Das vor allem mit Hilfe der Türkei und der Vereinten Nationen mühsam ausgehandelte Getreideabkommen läuft an diesem Montag um 23.00 Uhr MESZ aus. Die Ukraine- vor dem Krieg einer der weltweit wichtigsten Getreideexporteure – konnte damit in den vergangenen zwölf Monaten 33 Millionen Tonnen verschiffen. Am Sonntag machte sich nun im Hafen Odessa möglicherweise eines der letzten Schiffe auf den Weg, der Frachter «TQ Samsun». Er ist nach UN-Angaben mit mehr als 15 000 Tonnen Raps beladen.
Kreml besteht auf Lockerung westlicher Sanktionen
Viele andere Regierungen und auch die Vereinten Nationen appellieren an Russland, das Abkommen nicht auslaufen zu lassen. Putin begründete die Ablehnung nach Angaben des Kremls in einem Telefonat mit Südafrikas Präsident Cyril Ramaphosa damit, dass Moskaus Forderungen nach einem Ende der Exportbeschränkungen für russische Lebensmittel und Dünger nicht erfüllt würden. Der Kreml will, dass der Westen dafür Sanktionen lockert, die wegen des Kriegs verhängt wurden. Dazu ist der Westen jedoch nicht bereit.
Einsatz von Streubomben international geächtet
Besonders umstritten ist bei der westlichen Hilfe die Lieferung von Streumunition, die US-Präsident Joe Biden kürzlich freigegeben hatte. Die Ukraine lässt bislang noch offen, unter welchen Umständen sie Streubomben einsetzen will. Solche Bomben explodieren noch in der Luft und verteilen Geschosse über grössere Flächen. Deutschland und 110 andere Staaten haben sie deswegen geächtet – die USA, Russland und die Ukraine aber nicht.
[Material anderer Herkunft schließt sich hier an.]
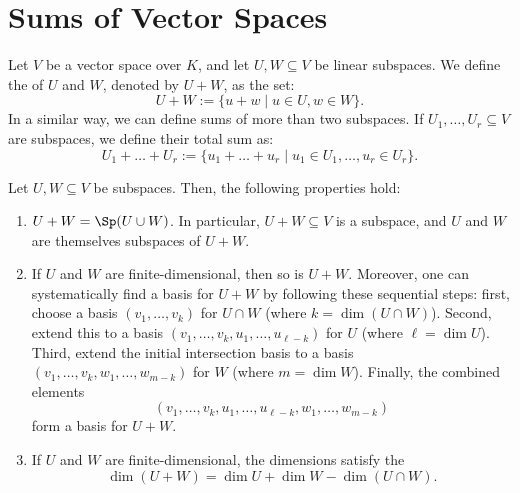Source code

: \renewcommand{\thetheorem}{14.\arabic{theorem}}
\setcounter{theorem}{0}
\setcounter{chapter}{13} %


\chapter{Sums of Vector Spaces}

\begin{definition}
\label{def:sum_of_subspaces}
Let $V$ be a vector space over $K$, and let $U, W \subseteq V$ be linear subspaces. We define the  of $U$ and $W$, denoted by $U + W$, as the set:
\[
U + W := \{u + w \mid u \in U, w \in W\}.
\]
In a similar way, we can define sums of more than two subspaces. If $U_1, \dots, U_r \subseteq V$ are subspaces, we define their total sum as:
\[
U_1 + \dots + U_r := \{u_1 + \dots + u_r \mid u_1 \in U_1, \dots, u_r \in U_r\}.
\]
\end{definition}

\begin{proposition}
\label{prop:properties_of_sums}
Let $U, W \subseteq V$ be subspaces. Then, the following properties hold:
\begin{enumerate}[label=\textbf{(\alph*)}]
    \item $U + W = \Sp(U \cup W)$. In particular, $U + W \subseteq V$ is a subspace, and $U$ and $W$ are themselves subspaces of $U + W$.
    \item If $U$ and $W$ are finite-di\-men\-sional, then so is $U + W$. Moreover, one can systematically find a basis for $U + W$ by following these sequential steps: first, choose a basis $(v_1, \dots, v_k)$ for $U \cap W$ (where $k = \dim(U \cap W)$). Second, extend this to a basis $(v_1, \dots, v_k, u_1, \dots, u_{\ell-k})$ for $U$ (where $\ell = \dim U$). Third, extend the initial intersection basis to a basis $(v_1, \dots, v_k, w_1, \dots, w_{m-k})$ for $W$ (where $m = \dim W$). Finally, the combined elements 
    \[(v_1, \dots, v_k, u_1, \dots, u_{\ell-k}, w_1, \dots, w_{m-k})\] 
    form a basis for $U + W$.
    \item \label{item:dimension_formula_sums} If $U$ and $W$ are finite-di\-men\-sional, the dimensions satisfy the 
    \[
    \dim(U + W) = \dim U + \dim W - \dim(U \cap W).
    \]
\end{enumerate}
\end{proposition}


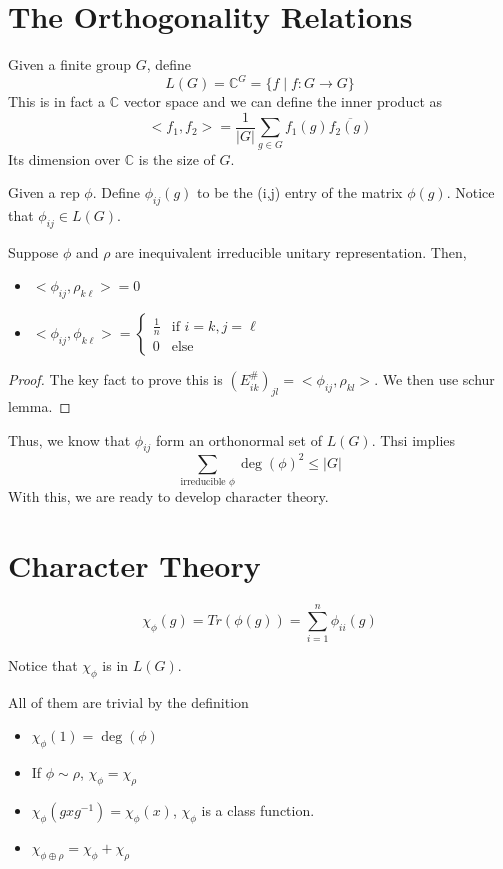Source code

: \documentclass[15pt]{scrartcl}
\newcommand{\C}{\mathbb{C}}
\begin{document}
\section{The Orthogonality Relations}
\begin{definition}
Given a finite group $G$, define 
\[L(G)=\C^G=\{f\mid f:  G\to G\}\]
This is in fact a $\C$ vector space and we can define the inner product as \[<f_1, f_2>=\frac{1}{|G|}\sum_{g\in G}f_1(g)\overline{f_2(g)}\]
Its dimension over $\C$ is the size of $G$. 
\end{definition}
\begin{definition}
Given a rep $\phi$. Define $\phi_{ij}(g)$ to be the (i,j) entry of the matrix $\phi(g)$. Notice that $\phi_{ij}\in L(G)$. 
\end{definition}
\begin{theorem}

Suppose $\phi$ and $\rho$ are inequivalent irreducible unitary representation. Then, 
\begin{itemize}
\item $<\phi_{ij},\rho_{k\ell}>=0$
\item $<\phi_{ij},\phi_{k\ell}>= 
\begin{cases}
    \frac 1n & \text{if } i=k, j=\ell \\
    0 & \text{else}
    \end{cases}
$
\end{itemize}

\end{theorem}

\begin{proof}
The key fact to prove this is $(E_{ik}^\#)_{jl}=<\phi_{ij},\rho_{kl}>$. We then use schur lemma. 
\end{proof}
Thus, we know that $\phi_{ij}$ form an orthonormal set of $L(G)$. Thsi implies
\[\sum_{\text{irreducible } \phi}\deg(\phi)^2\leq |G|\]
With this, we are ready to develop character theory. 
\section{Character Theory}
\begin{definition}
\[\chi_{\phi}(g)=Tr(\phi(g))=\sum_{i=1}^n\phi_{ii}(g)\]
\end{definition}
Notice that $\chi_\phi$ is in $L(G)$.
\begin{proposition}
All of them are trivial by the definition
\begin{itemize}

\item $\chi_\phi(1)=\deg(\phi)$
\item If $\phi \sim \rho$, $\chi_\phi=\chi_\rho$
\item $\chi_\phi(gxg^{-1})=\chi_\phi(x)$, $\chi_\phi$ is a class function. 
\item $\chi_{\phi\oplus\rho}=\chi_{\phi}+\chi_{\rho}$
\end{itemize}
\end{proposition}
\end{document}
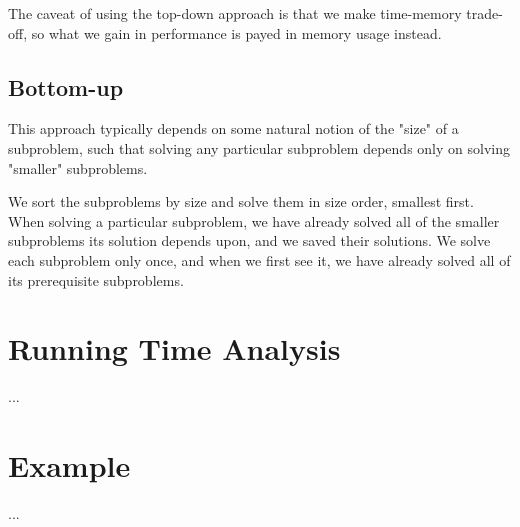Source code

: The caveat of using the top-down approach is that we make time-memory
trade-off, so what we gain in performance is payed in memory usage instead.

\subsection{Bottom-up}
This approach typically depends on some natural notion of the "size" of a
subproblem, such that solving any particular subproblem depends only on
solving "smaller" subproblems.

We sort the subproblems by size and solve them in size order, smallest first.
When solving a particular subproblem, we have already solved all of the
smaller subproblems its solution depends upon, and we saved their solutions.
We solve each subproblem only once, and when we first see it, we have already
solved all of its prerequisite subproblems.

\newpage
\section{Running Time Analysis}
...

\section{Example}
...

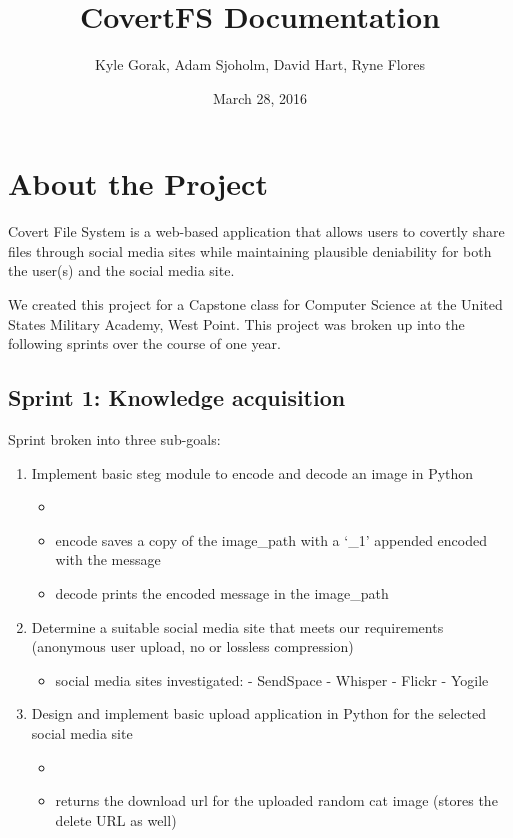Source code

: \documentclass[letterpaper,12pt,openany,oneside]{sphinxmanual}
\title{CovertFS Documentation}
\date{March 28, 2016}
\author{Kyle Gorak, Adam Sjoholm, David Hart, Ryne Flores}
\begin{document}
\maketitle
\tableofcontents
{}\label{index::doc}



\chapter{About the Project}
\label{index:about-the-project}
Covert File System is a web-based application that allows users to covertly share files through social media sites while maintaining plausible deniability for both the user(s) and the social media site.

We created this project for a Capstone class for Computer Science at the United States Military Academy, West Point. This project was broken up into the following sprints over the course of one year.


\section{Sprint 1: Knowledge acquisition}
\label{index:sprint-1-knowledge-acquisition}
Sprint broken into three sub-goals:
\begin{enumerate}
\item {} 
Implement basic steg module to encode and decode an image in Python
\begin{itemize}
\item {} 

\item {} 
encode saves a copy of the image\_path with a `\_1' appended encoded with the message

\item {} 
decode prints the encoded message in the image\_path

\end{itemize}

\item {} 
Determine a suitable social media site that meets our requirements (anonymous user upload, no or lossless compression)
\begin{itemize}
\item {} 
social media sites investigated:
- SendSpace
- Whisper
- Flickr
- Yogile

\end{itemize}

\item {} 
Design and implement basic upload application in Python for the selected social media site
\begin{itemize}
\item {} 

\item {} 
returns the download url for the uploaded random cat image (stores the delete URL as well)

\end{itemize}

\end{enumerate}
\end{document}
Kiew bestreitet Attentatspläne gegen Journalistinnen
Unterdessen warf Russlands Inlandsgeheimdienst FSB dem ukrainischen Geheimdienst SBU vor, Mordanschläge gegen prominente Journalistinnen zu planen. Demnach sei ein Attentat auf die Chefredakteurin des Staatsfernsehsenders RT, Margarita Simonjan, verhindert worden. Auch die prominente Moderatorin Xenia Sobtschak habe getötet werden sollen. Die Ukraine wies die Vorwürfe zurück. Unabhängig überprüfbar sind die Angaben beider Seiten nicht.
Die Ereignisse des Tages in der Übersicht
Das Wichtigste in Kürze:
Kremlchef Wladimir Putin hat mit dem Einsatz von Streubomben gedroht, falls die Ukraine diese von den USA gelieferte Munition verwenden sollte.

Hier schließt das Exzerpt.